荷物を置いて トイレ誘導。 「ワッ」と泣きながら「…助かるぅ〜」と言った。 耳を疑ったが 確かにそう言った。 パンツは小がたっぷりだった。
母がお腹を押えているので お腹をマッサージしたら「大」少量排出。 緩めだが これでよい。
母と居室でゆっくり過ごそうとしたら 入所者のご家族が挨拶に見えたので「良かったらご一緒に...」と誘った。 母の部屋へ車椅子を押して見えた。 最近 体調不良で ベットで寝ている時間が長く まどろんでいる事が多いのだが 今日はすっきりとした表情だった。 「家族効果」とでも言うのだろうか? 「嬉しいわね」と言ったら「うん 嬉しい」とニコニコ。 横になっている事が多いので 手に刺激が行くように柔らかなボールを1個差し上げてた。 居室に見えた時 別のくにゃくにゃボールを両手に握って貰ったら ギュッギュッと握られ その度にボールが動くのが見て取れた。 「あ〜 こういうことなのですね」とご家族は気がついた様子だった。 「それとじゃんけんがお好きな方なので グー チョキ パー を出してみるのもいいかも」と伝えた。 グーが出せたら グーを出そうと考えた結果の動作なのである。 意識が薄いと グーも出せない。 「あ そういうことですね」と受け止めてくださった。

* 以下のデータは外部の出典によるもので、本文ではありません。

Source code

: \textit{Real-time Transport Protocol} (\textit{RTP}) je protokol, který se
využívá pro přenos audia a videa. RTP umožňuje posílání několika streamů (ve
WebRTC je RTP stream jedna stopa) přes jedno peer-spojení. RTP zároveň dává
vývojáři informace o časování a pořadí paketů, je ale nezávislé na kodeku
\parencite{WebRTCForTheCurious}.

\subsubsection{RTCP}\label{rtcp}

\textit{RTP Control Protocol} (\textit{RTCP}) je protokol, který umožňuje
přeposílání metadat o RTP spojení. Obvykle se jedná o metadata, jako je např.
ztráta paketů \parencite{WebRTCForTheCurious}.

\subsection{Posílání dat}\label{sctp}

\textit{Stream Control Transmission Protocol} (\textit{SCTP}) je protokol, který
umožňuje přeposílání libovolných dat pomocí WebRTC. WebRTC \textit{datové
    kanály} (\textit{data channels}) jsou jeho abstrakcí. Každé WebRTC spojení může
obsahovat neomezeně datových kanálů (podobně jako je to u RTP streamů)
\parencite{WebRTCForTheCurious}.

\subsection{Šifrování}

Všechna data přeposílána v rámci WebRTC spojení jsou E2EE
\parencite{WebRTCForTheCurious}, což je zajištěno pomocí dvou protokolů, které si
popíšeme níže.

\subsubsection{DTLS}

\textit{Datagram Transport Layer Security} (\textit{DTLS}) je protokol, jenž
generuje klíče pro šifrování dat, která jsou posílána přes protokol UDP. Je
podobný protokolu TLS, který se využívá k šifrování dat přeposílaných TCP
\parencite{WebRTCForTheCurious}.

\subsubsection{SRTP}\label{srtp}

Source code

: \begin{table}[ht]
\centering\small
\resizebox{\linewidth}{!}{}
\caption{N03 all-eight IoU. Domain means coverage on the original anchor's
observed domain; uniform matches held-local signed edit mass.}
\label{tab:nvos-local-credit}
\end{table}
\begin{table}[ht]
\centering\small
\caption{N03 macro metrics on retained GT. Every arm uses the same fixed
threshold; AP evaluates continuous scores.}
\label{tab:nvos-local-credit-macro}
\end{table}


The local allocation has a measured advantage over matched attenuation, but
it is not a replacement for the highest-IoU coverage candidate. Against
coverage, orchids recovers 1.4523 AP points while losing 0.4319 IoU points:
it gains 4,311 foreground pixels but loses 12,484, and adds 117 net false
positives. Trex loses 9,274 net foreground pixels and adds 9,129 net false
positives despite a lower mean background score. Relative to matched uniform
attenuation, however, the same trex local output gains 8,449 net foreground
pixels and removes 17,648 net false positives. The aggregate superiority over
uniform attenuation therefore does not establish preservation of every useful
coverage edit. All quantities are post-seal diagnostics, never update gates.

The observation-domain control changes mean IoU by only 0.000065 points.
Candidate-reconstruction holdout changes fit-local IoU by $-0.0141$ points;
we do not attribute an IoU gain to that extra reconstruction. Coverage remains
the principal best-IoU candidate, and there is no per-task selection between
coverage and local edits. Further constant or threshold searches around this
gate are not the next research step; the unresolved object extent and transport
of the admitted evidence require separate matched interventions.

何をしてあげれば良いのか判らなくて ただただ傍で過されるご家族だった。そして 帰路 落ちた能力を嘆いて涙を零して歩くのだそうだ。 そのお話を伺ってから 出来る限りわかる範囲で遊べる手段を伝えるようにしている。 一人子で育ち 何でもお母様がしてくださり お母様にして差し上げる事が出来ないのだそうだ。 ほんとうに いろんな方がおいでである。
でもいろんな事が判ってくると 何をしてあげれば良いのかみえてくるようだったし 気持ちが落ち込むことも少なくなったきたと話された。
「歌が好きだったから...」と歌を唄ってくださった。 ご本人も歌われていた。 「お母様は歌は?」と聴かれた。 この方が入所なさった頃には 母の歌声が消え始めた頃だった。 だから 歌が大好きな母を知らないのだ。 そうそう 母が言葉を発したと驚かれたりもした。
母は 私の隣に座してじっと話に耳を傾け ニコニコしたり 俯いたりだった。
暫くして お部屋に戻られた。
家から和紙の折り紙を持参したので 折り紙を折った。 折り鶴を台紙に貼り 飾りを作った。 それを個々のお部屋の入り口に貼り付けた。 折り鶴は ご家族にも折って戴いた。 職員もお手伝いしてくださった。 「はい 折ってください。先ずは三角に折って」と母に向かって職員さんが話した。 すると折り方も忘れている母の手が僅かに動いた。 作ろうとする意志を感じた。 結局折れはしなかったけれど...。 諦めないで 言葉を掛ける事がやっぱり大事だなぁ〜。
歩行も落ち着いており 施設内歩行をした。
夕刻 母と居室で賛美歌を唄った。 その時「わかった」といった。 賛美歌を口ずさむ事は無かったけれど でも届いているのだと感じた。 母の目には 涙が溜まっていた。 これも母との約束だ。 「自分にとって大切なものを失いたくない」と母は言っていたのだ。
ホールに出て テーブルに着いたところで そうっと施設を後にした。